# PROMPT
Lines from the listing below that contain the string "with" are to be reported.
=====
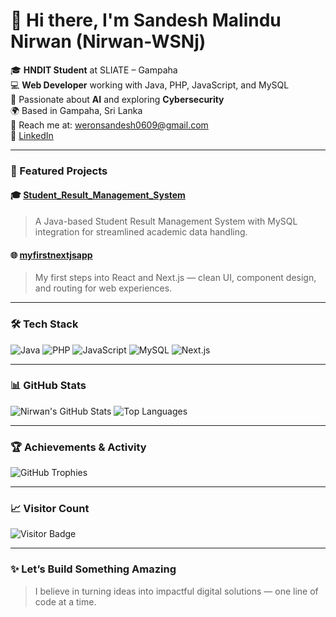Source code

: # 👋 Hi there, I'm Sandesh Malindu Nirwan (Nirwan-WSNj) 

🎓 **HNDIT Student** at SLIATE – Gampaha  
💻 **Web Developer** working with Java, PHP, JavaScript, and MySQL  
🧠 Passionate about **AI** and exploring **Cybersecurity**  
🌍 Based in Gampaha, Sri Lanka  
📧 Reach me at: weronsandesh0609@gmail.com  
🔗 [LinkedIn](https://www.linkedin.com/in/sandesh-nirwan-382184204)

---

### 🚀 Featured Projects

#### 🎓 [Student_Result_Management_System](https://github.com/Nirwan-WSNj/Student_Result_Management_System)
> A Java-based Student Result Management System with MySQL integration for streamlined academic data handling.

#### 🌐 [myfirstnextjsapp](https://github.com/Nirwan-WSNj/myfirstnextjsapp)
> My first steps into React and Next.js — clean UI, component design, and routing for web experiences.

---

### 🛠️ Tech Stack

![Java](https://img.shields.io/badge/Java-ED8B00?style=for-the-badge&logo=java&logoColor=white)
![PHP](https://img.shields.io/badge/PHP-777BB4?style=for-the-badge&logo=php&logoColor=white)
![JavaScript](https://img.shields.io/badge/JavaScript-F7DF1E?style=for-the-badge&logo=javascript&logoColor=black)
![MySQL](https://img.shields.io/badge/MySQL-00758F?style=for-the-badge&logo=mysql&logoColor=white)
![Next.js](https://img.shields.io/badge/Next.js-000000?style=for-the-badge&logo=nextdotjs&logoColor=white)

---

### 📊 GitHub Stats

![Nirwan's GitHub Stats](https://github-readme-stats.vercel.app/api?username=Nirwan-WSNj&show_icons=true&theme=radical)
![Top Languages](https://github-readme-stats.vercel.app/api/top-langs/?username=Nirwan-WSNj&layout=compact&theme=radical)

---

### 🏆 Achievements & Activity

![GitHub Trophies](https://github-profile-trophy.vercel.app/?username=Nirwan-WSNj&theme=gruvbox)

<!--START_SECTION:activity-->
<!--END_SECTION:activity-->

---

### 📈 Visitor Count

![Visitor Badge](https://komarev.com/ghpvc/?username=Nirwan-WSNj&color=blue&style=flat)

---

### ✨ Let’s Build Something Amazing

> I believe in turning ideas into impactful digital solutions — one line of code at a time.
=====
# ANSWER TO THE PROBLEM
💻 **Web Developer** working with Java, PHP, JavaScript, and MySQL  
> A Java-based Student Result Management System with MySQL integration for streamlined academic data handling.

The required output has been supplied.